Durant ces dernières décennies, en marge de mes activités artistiques d’atelier, j’ai également conçu de nombreux décors pour des spectacles de théâtre. Je considère que ce que je donne à voir à la Maison Prébendale est davantage une mise en scène de différentes réalisations que ce qu’on nomme habituellement une exposition.
La pratique d’un art n’a pas selon moi pour objectif premier de produire des œuvres abouties, mais bien plutôt de découvrir et de construire mes propres réflexions et pensées concernant ma relation au monde. C’est une recherche d’autonomie individuelle.
J’ai l’intime conviction que les pratiques artistiques et plus largement la création libre devraient être beaucoup plus présentes dans nos vies de tous les jours qu’elles ne le sont actuellement. Un artiste allemand de la mouvance Fluxus, Joseph Beuys, durant la deuxième moitié du XXe siècle, pensait que chaque personne, dans son champ d’activités propre, est artiste.
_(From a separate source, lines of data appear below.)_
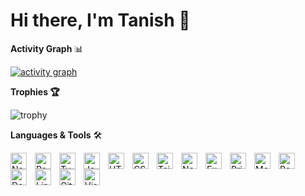  <!-- <img src="https://github-readme-stats.vercel.app/api?username=tanishkushwaha&show_icons=true" alt="Danny Koppenhagens Github Stats"></img> -->

# Hi there, I'm Tanish 👋

**Activity Graph** 📊

[![activity graph](https://github-readme-activity-graph.vercel.app/graph?username=tanishkushwaha&theme=github-dark-dimmed&custom_title=Tanish's%20Activity%20Graph&hide_border=true)](https://github.com/ashutosh00710/github-readme-activity-graph)

**Trophies 🏆**

![trophy](https://github-profile-trophy.vercel.app/?username=tanishkushwaha&theme=juicyfresh&title=MultiLanguage,Commits,Experience,Repositories&no-frame=true&row=1&&margin-w=20&no-bg=true)

**Languages & Tools** 🛠

<!-- Next.js -->

<img align="left" alt="Next.js" width="26px" src="https://cdn.jsdelivr.net/gh/devicons/devicon@latest/icons/nextjs/nextjs-original.svg
 " style="padding-right:10px;" />

<!-- React -->
<img align="left" alt="React" width="26px" src="https://cdn.jsdelivr.net/gh/devicons/devicon/icons/react/react-original.svg" style="padding-right:10px;" />
<!-- TypeScript -->
<img align="left" alt="TypeScript" width="26px" src="https://cdn.jsdelivr.net/gh/devicons/devicon@latest/icons/typescript/typescript-original.svg" style="padding-right:10px;" />
<!-- JavaScript -->
<img align="left" alt="JavaScript" width="26px" src="https://cdn.jsdelivr.net/gh/devicons/devicon/icons/javascript/javascript-original.svg" style="padding-right:10px;" />
<!-- HTML5 -->
<img align="left" alt="HTML5" width="26px" src="https://cdn.jsdelivr.net/gh/devicons/devicon/icons/html5/html5-original.svg" style="padding-right:10px;" />
<!-- CSS3 -->
<img align="left" alt="CSS3" width="26px" src="https://cdn.jsdelivr.net/gh/devicons/devicon/icons/css3/css3-original.svg" style="padding-right:10px;" />
<!-- TailwindCSS -->
<img align="left" alt="TailwindCSS" width="26px" src="https://cdn.jsdelivr.net/gh/devicons/devicon@latest/icons/tailwindcss/tailwindcss-original.svg" style="padding-right:10px;" />
<!-- Node.js -->
<img align="left" alt="Node.js" width="26px" src="https://cdn.jsdelivr.net/gh/devicons/devicon/icons/nodejs/nodejs-original.svg" style="padding-right:10px;" />
<!-- Express.js -->
<img align="left" alt="Express.js" width="26px" src="https://cdn.jsdelivr.net/gh/devicons/devicon@latest/icons/express/express-original.svg" style="padding-right:10px;" />
<!-- Prisma ORM -->
<img align="left" alt="Prisma ORM" width="26px" src="https://cdn.jsdelivr.net/gh/devicons/devicon@latest/icons/prisma/prisma-original.svg" style="padding-right:10px;" />
<!-- MongoDB -->
<img align="left" alt="MongoDB" width="26px" src="https://cdn.jsdelivr.net/gh/devicons/devicon/icons/mongodb/mongodb-original.svg" style="padding-right:10px;" />
<!-- PostgreSQL -->
<img align="left" alt="PostgreSQL" width="26px" src="https://cdn.jsdelivr.net/gh/devicons/devicon@latest/icons/postgresql/postgresql-original.svg" style="padding-right:10px;" />
<!-- Docker -->
<img align="left" alt="Docker" width="26px" src="https://cdn.jsdelivr.net/gh/devicons/devicon@latest/icons/docker/docker-original.svg" style="padding-right:10px;" />
<!-- Linux -->
<img align="left" alt="Linux" width="26px" src="https://cdn.jsdelivr.net/gh/devicons/devicon@latest/icons/linux/linux-original.svg" style="padding-right:10px;" />
<!-- Git -->
<img align="left" alt="Git" width="26px" src="https://cdn.jsdelivr.net/gh/devicons/devicon/icons/git/git-original.svg" style="padding-right:10px;" />
<!-- VSCode -->
<img align="left" alt="Visual Studio Code" width="26px" src="https://cdn.jsdelivr.net/gh/devicons/devicon/icons/vscode/vscode-original.svg" style="padding-right:10px;" />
Plus
précisément, il affirmait que la création n’est pas le domaine réservé des artistes, qu’elle déborde amplement de la sphère de l’art et qu’elle est consubstantielle à toutes les actions humaines.
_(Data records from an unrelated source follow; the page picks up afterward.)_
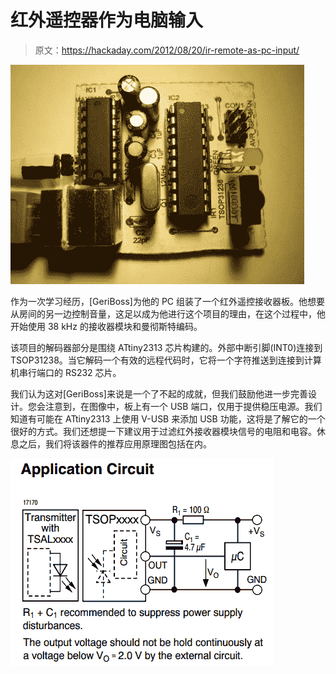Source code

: # 红外遥控器作为电脑输入

> 原文：<https://hackaday.com/2012/08/20/ir-remote-as-pc-input/>

![](img/face608126e90bccc849b890bce8beab.png "ir-computer-controller")

作为一次学习经历，[GeriBoss]为他的 PC 组装了一个红外遥控接收器板。他想要从房间的另一边控制音量，这足以成为他进行这个项目的理由，在这个过程中，他开始使用 38 kHz 的接收器模块和曼彻斯特编码。

该项目的解码器部分是围绕 ATtiny2313 芯片构建的。外部中断引脚(INT0)连接到 TSOP31238。当它解码一个有效的远程代码时，它将一个字符推送到连接到计算机串行端口的 RS232 芯片。

我们认为这对[GeriBoss]来说是一个了不起的成就，但我们鼓励他进一步完善设计。您会注意到，在图像中，板上有一个 USB 端口，仅用于提供稳压电源。我们知道有可能在 ATtiny2313 上使用 V-USB 来添加 USB 功能，这将是了解它的一个很好的方式。我们还想提一下建议用于过滤红外接收器模块信号的电阻和电容。休息之后，我们将该器件的推荐应用原理图包括在内。

![](img/4ead17722f103a06a3e8199dd5fa7708.png "tsop31328-application-circuit")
Montrer mon travail dans le territoire où je vis, pouvoir présenter mes pratiques et en parler avec mon voisinage ainsi qu’avec tous ceux et celles que je croise dans cette vie me semble fondamental. Peut-être que cela est à mettre en lien avec mon expérience de près de trente années d’enseignement en école supérieure d’art. En tout cas j’espère ainsi être un des vecteurs qui permettront que des dialogues s’ouvrent autour de thèmes comme, entre autres, la place de l’art dans la culture, l’apprentissage des processus créatifs à l’école ou encore ce qui se passe dans l’esprit de l’artiste dans la solitude de l’atelier. Chaque personne devrait avoir la liberté de créer ce que bon lui semble là où il le souhaite, ce qui est trop rarement le cas actuellement.
Malheureusement, la rationalisation et la rentabilisation financière de toutes les activités humaines tendent à réduire l’art à une simple catégorie économique. Un artiste ne produit pas des objets de consommation et encore moins des objets de luxe. Une œuvre d’art est avant tout de la matière à penser, un véhicule visant à faire circuler les idées, ce qui ne devrait pas avoir de prix.
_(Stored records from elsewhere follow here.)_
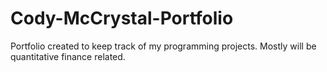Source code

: # Cody-McCrystal-Portfolio
Portfolio created to keep track of my programming projects. Mostly will be quantitative finance related.

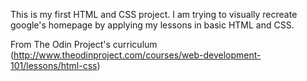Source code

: This is my first HTML and CSS project.
I am trying to visually recreate google's homepage by applying my lessons in basic HTML and CSS.

From The Odin Project's curriculum (http://www.theodinproject.com/courses/web-development-101/lessons/html-css)
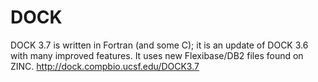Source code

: DOCK
====

DOCK 3.7 is written in Fortran (and some C); it is an update of DOCK 3.6 with many improved features. It uses new Flexibase/DB2 files found on ZINC.  http://dock.compbio.ucsf.edu/DOCK3.7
Le titre de cette exposition correspond à un propos central dans mon parcours personnel. Ayant constaté que tout ce qui est dans le monde est destiné à la fragmentation et que les sociétés humaines ne dérogent pas à cette loi en hiérarchisant, en discriminant, en catégorisant et bien sûr en détruisant, un concept a émergé de mon expérience que j’ai nommé
assemblages. Toutes les pièces présentées ici sont pour moi des assemblages, c’est-à-dire des résistances aux morcellements, aux dislocations, aux éparpillements et des tentatives de réarrangements à partir de restes de destruction, de dissociations ou de désagrégation.
Je fabrique mes peintures avec des œufs, des huiles et des colles végétales, je travaille avec des outils très basiques et j’utilise principalement les techniques que j’ai apprises lors de ma formation durant laquelle les ordinateurs et les téléphones mobiles n’existaient pas encore.
Pour parcourir cette exposition, il suffit de regarder les images et les objets et de laisser son imaginaire vagabonder comme bon lui semble. Les interprétations libres du visiteur ont autant d’importance que les recherches de l’artiste.